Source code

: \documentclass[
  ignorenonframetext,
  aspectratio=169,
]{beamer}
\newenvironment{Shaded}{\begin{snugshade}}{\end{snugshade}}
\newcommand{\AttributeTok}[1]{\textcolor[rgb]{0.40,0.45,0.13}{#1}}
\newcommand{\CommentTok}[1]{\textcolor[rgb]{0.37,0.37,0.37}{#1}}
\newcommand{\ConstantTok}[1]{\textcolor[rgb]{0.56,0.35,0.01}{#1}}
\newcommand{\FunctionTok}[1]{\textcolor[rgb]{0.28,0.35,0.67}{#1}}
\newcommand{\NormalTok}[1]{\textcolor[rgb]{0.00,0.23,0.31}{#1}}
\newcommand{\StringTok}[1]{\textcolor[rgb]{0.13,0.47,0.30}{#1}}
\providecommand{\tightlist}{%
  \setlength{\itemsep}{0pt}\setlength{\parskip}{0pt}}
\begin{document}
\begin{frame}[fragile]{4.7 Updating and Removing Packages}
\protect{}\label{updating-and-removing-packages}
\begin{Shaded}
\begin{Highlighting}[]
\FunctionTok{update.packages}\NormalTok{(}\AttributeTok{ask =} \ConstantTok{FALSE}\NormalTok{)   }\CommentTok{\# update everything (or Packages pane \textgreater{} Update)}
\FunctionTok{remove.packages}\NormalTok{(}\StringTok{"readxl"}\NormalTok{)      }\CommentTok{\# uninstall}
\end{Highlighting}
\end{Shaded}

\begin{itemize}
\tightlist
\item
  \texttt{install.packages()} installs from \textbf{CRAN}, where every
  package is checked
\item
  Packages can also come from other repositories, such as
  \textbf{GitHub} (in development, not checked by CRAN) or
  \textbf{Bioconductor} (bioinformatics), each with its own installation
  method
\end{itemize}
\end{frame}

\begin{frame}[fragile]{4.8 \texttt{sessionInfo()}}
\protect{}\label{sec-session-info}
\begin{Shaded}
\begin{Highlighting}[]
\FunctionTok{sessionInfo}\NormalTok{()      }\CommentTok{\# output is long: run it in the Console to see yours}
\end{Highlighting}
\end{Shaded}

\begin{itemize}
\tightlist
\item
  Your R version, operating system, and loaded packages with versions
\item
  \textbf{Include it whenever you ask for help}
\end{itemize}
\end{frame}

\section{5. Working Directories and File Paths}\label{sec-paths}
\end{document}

=====

▶ TASK REQUIREMENTS
This exercise requires all the entries to be written out again exactly.

▶ ANSWER BOX
Source code

: \documentclass[
  ignorenonframetext,
  aspectratio=169,
]{beamer}
\newenvironment{Shaded}{\begin{snugshade}}{\end{snugshade}}
\newcommand{\AttributeTok}[1]{\textcolor[rgb]{0.40,0.45,0.13}{#1}}
\newcommand{\CommentTok}[1]{\textcolor[rgb]{0.37,0.37,0.37}{#1}}
\newcommand{\ConstantTok}[1]{\textcolor[rgb]{0.56,0.35,0.01}{#1}}
\newcommand{\FunctionTok}[1]{\textcolor[rgb]{0.28,0.35,0.67}{#1}}
\newcommand{\NormalTok}[1]{\textcolor[rgb]{0.00,0.23,0.31}{#1}}
\newcommand{\StringTok}[1]{\textcolor[rgb]{0.13,0.47,0.30}{#1}}
\providecommand{\tightlist}{%
  \setlength{\itemsep}{0pt}\setlength{\parskip}{0pt}}
\begin{document}
\begin{frame}[fragile]{4.7 Updating and Removing Packages}
\protect{}\label{updating-and-removing-packages}
\begin{Shaded}
\begin{Highlighting}[]
\FunctionTok{update.packages}\NormalTok{(}\AttributeTok{ask =} \ConstantTok{FALSE}\NormalTok{)   }\CommentTok{\# update everything (or Packages pane \textgreater{} Update)}
\FunctionTok{remove.packages}\NormalTok{(}\StringTok{"readxl"}\NormalTok{)      }\CommentTok{\# uninstall}
\end{Highlighting}
\end{Shaded}

\begin{itemize}
\tightlist
\item
  \texttt{install.packages()} installs from \textbf{CRAN}, where every
  package is checked
\item
  Packages can also come from other repositories, such as
  \textbf{GitHub} (in development, not checked by CRAN) or
  \textbf{Bioconductor} (bioinformatics), each with its own installation
  method
\end{itemize}
\end{frame}

\begin{frame}[fragile]{4.8 \texttt{sessionInfo()}}
\protect{}\label{sec-session-info}
\begin{Shaded}
\begin{Highlighting}[]
\FunctionTok{sessionInfo}\NormalTok{()      }\CommentTok{\# output is long: run it in the Console to see yours}
\end{Highlighting}
\end{Shaded}

\begin{itemize}
\tightlist
\item
  Your R version, operating system, and loaded packages with versions
\item
  \textbf{Include it whenever you ask for help}
\end{itemize}
\end{frame}

\section{5. Working Directories and File Paths}\label{sec-paths}
\end{document}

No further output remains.